# [WHAT YOU NEED TO DO]
Lines before the one containing "the fully-resolved URL" are excluded; print that line and every line after it through the end of the material below, exactly.

------------------------------------

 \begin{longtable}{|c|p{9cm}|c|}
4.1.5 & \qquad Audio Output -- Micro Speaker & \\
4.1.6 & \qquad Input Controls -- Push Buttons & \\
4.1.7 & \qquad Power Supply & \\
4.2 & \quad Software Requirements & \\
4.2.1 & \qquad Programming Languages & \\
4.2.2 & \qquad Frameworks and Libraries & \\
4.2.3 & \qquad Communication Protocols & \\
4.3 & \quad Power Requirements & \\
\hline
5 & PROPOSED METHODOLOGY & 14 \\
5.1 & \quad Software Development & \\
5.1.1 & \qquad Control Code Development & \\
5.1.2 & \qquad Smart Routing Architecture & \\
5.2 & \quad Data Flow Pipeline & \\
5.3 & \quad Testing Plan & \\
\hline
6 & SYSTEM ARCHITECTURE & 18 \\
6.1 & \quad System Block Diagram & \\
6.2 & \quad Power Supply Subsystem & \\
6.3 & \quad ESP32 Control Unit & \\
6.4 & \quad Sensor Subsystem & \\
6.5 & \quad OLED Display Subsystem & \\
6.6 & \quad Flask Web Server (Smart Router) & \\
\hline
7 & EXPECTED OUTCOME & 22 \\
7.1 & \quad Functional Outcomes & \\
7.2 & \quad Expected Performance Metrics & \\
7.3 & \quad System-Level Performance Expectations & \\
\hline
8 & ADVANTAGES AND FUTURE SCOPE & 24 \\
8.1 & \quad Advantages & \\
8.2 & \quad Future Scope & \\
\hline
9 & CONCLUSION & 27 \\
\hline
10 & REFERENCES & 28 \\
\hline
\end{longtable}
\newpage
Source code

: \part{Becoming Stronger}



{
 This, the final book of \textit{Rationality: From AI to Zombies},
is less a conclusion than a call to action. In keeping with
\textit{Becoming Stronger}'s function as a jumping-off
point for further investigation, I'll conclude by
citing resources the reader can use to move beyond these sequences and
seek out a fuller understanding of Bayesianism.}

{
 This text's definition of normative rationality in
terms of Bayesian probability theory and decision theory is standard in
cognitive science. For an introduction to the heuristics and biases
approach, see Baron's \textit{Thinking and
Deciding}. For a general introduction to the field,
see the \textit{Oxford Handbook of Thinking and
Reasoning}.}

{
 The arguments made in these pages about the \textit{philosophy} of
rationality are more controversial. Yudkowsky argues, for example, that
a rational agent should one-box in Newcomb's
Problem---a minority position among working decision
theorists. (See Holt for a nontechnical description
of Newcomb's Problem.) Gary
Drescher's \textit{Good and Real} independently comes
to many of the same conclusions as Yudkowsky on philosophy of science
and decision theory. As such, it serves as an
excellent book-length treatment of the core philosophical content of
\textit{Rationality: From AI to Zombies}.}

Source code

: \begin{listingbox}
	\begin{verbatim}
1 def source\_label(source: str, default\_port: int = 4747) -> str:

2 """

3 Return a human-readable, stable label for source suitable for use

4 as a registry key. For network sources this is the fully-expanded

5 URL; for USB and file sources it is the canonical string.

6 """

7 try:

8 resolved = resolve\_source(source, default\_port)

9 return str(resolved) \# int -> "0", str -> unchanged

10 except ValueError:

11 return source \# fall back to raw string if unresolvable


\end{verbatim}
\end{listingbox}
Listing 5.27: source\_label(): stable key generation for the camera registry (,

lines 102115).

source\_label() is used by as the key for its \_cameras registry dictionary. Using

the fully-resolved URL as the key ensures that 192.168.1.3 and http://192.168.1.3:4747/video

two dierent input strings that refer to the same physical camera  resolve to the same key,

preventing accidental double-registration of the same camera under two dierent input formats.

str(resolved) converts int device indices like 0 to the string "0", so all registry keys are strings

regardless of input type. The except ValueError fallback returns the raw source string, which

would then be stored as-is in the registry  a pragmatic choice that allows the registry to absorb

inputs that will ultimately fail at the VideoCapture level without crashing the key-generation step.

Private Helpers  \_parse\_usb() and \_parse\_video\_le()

------------------------------------

# [EXERCISE ANSWER]
the fully-resolved URL as the key ensures that 192.168.1.3 and http://192.168.1.3:4747/video

two dierent input strings that refer to the same physical camera  resolve to the same key,

preventing accidental double-registration of the same camera under two dierent input formats.

str(resolved) converts int device indices like 0 to the string "0", so all registry keys are strings

regardless of input type. The except ValueError fallback returns the raw source string, which

would then be stored as-is in the registry  a pragmatic choice that allows the registry to absorb

inputs that will ultimately fail at the VideoCapture level without crashing the key-generation step.

Private Helpers  \_parse\_usb() and \_parse\_video\_le()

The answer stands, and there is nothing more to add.